EXERCISE DETAILS — The task calls for each line of the records below in which the word "translator" appears.

Stored data —
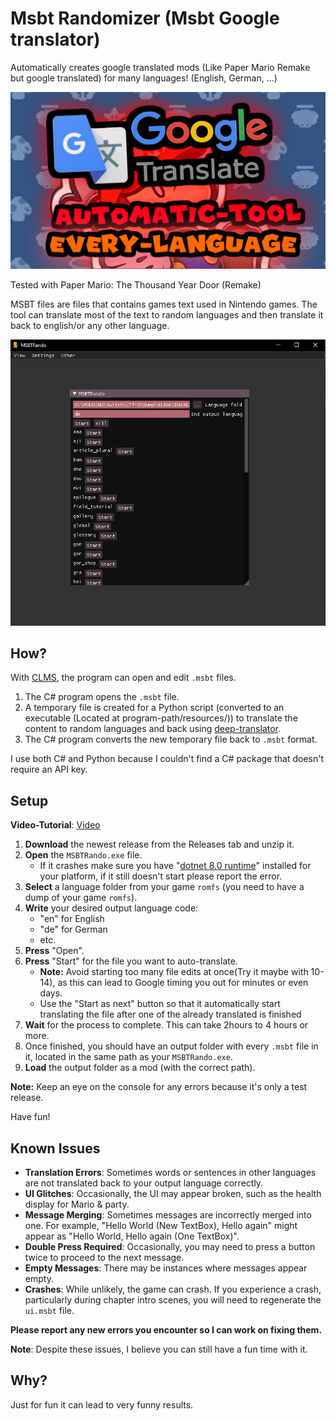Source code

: # Msbt Randomizer (Msbt Google translator)

Automatically creates google translated mods (Like Paper Mario Remake but google translated) for many languages! (English, German, ...)

![Screenshot](GoogleTranslated.png)

Tested with Paper Mario: The Thousand Year Door (Remake)

MSBT files are files that contains games text used in Nintendo games.
The tool can translate most of the text to random languages and then translate it back to english/or any other language.

![Screenshot](Preview1.PNG)

## How?

With [CLMS](https://github.com/KillzXGaming/CLMS), the program can open and edit `.msbt` files.

1. The C# program opens the `.msbt` file.
2. A temporary file is created for a Python script (converted to an executable (Located at program-path/resources/)) to translate the content to random languages and back using [deep-translator](https://pypi.org/project/deep-translator/).
3. The C# program converts the new temporary file back to `.msbt` format.

I use both C# and Python because I couldn't find a C# package that doesn't require an API key.

## Setup

**Video-Tutorial**: [Video](https://www.youtube.com/watch?v=gsKVmAUBY0c)

1. **Download** the newest release from the Releases tab and unzip it.
2. **Open** the `MSBTRando.exe` file.
   - If it crashes make sure you have "[dotnet 8.0 runtime](https://dotnet.microsoft.com/en-us/download/dotnet/8.0)"
     installed for your platform, if it still doesn't start please report the error.
3. **Select** a language folder from your game `romfs` (you need to have a dump of your game `romfs`).
4. **Write** your desired output language code:
   - "en" for English
   - "de" for German
   - etc.
5. **Press** "Open".
6. **Press** "Start" for the file you want to auto-translate.
   - **Note:** Avoid starting too many file edits at once(Try it maybe with 10-14), as this can lead to Google timing you out for minutes or even days.
   - Use the "Start as next" button so that it automatically start translating the file after one of the already translated is finished
7. **Wait** for the process to complete. This can take 2hours to 4 hours or more.
8. Once finished, you should have an output folder with every `.msbt` file in it, located in the same path as your `MSBTRando.exe`.
9. **Load** the output folder as a mod (with the correct path).

**Note:** Keep an eye on the console for any errors because it's only a test release.

Have fun!

## Known Issues

- **Translation Errors**: Sometimes words or sentences in other languages are not translated back to your output language correctly.
- **UI Glitches**: Occasionally, the UI may appear broken, such as the health display for Mario & party.
- **Message Merging**: Sometimes messages are incorrectly merged into one. For example, "Hello World (New TextBox), Hello again" might appear as "Hello World, Hello again (One TextBox)".
- **Double Press Required**: Occasionally, you may need to press a button twice to proceed to the next message.
- **Empty Messages**: There may be instances where messages appear empty.
- **Crashes**: While unlikely, the game can crash. If you experience a crash, particularly during chapter intro scenes, you will need to regenerate the `ui.msbt` file.

**Please report any new errors you encounter so I can work on fixing them.**

**Note**: Despite these issues, I believe you can still have a fun time with it.

## Why?
Just for fun it can lead to very funny results.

SOLUTION —
: # Msbt Randomizer (Msbt Google translator)
2. A temporary file is created for a Python script (converted to an executable (Located at program-path/resources/)) to translate the content to random languages and back using [deep-translator](https://pypi.org/project/deep-translator/).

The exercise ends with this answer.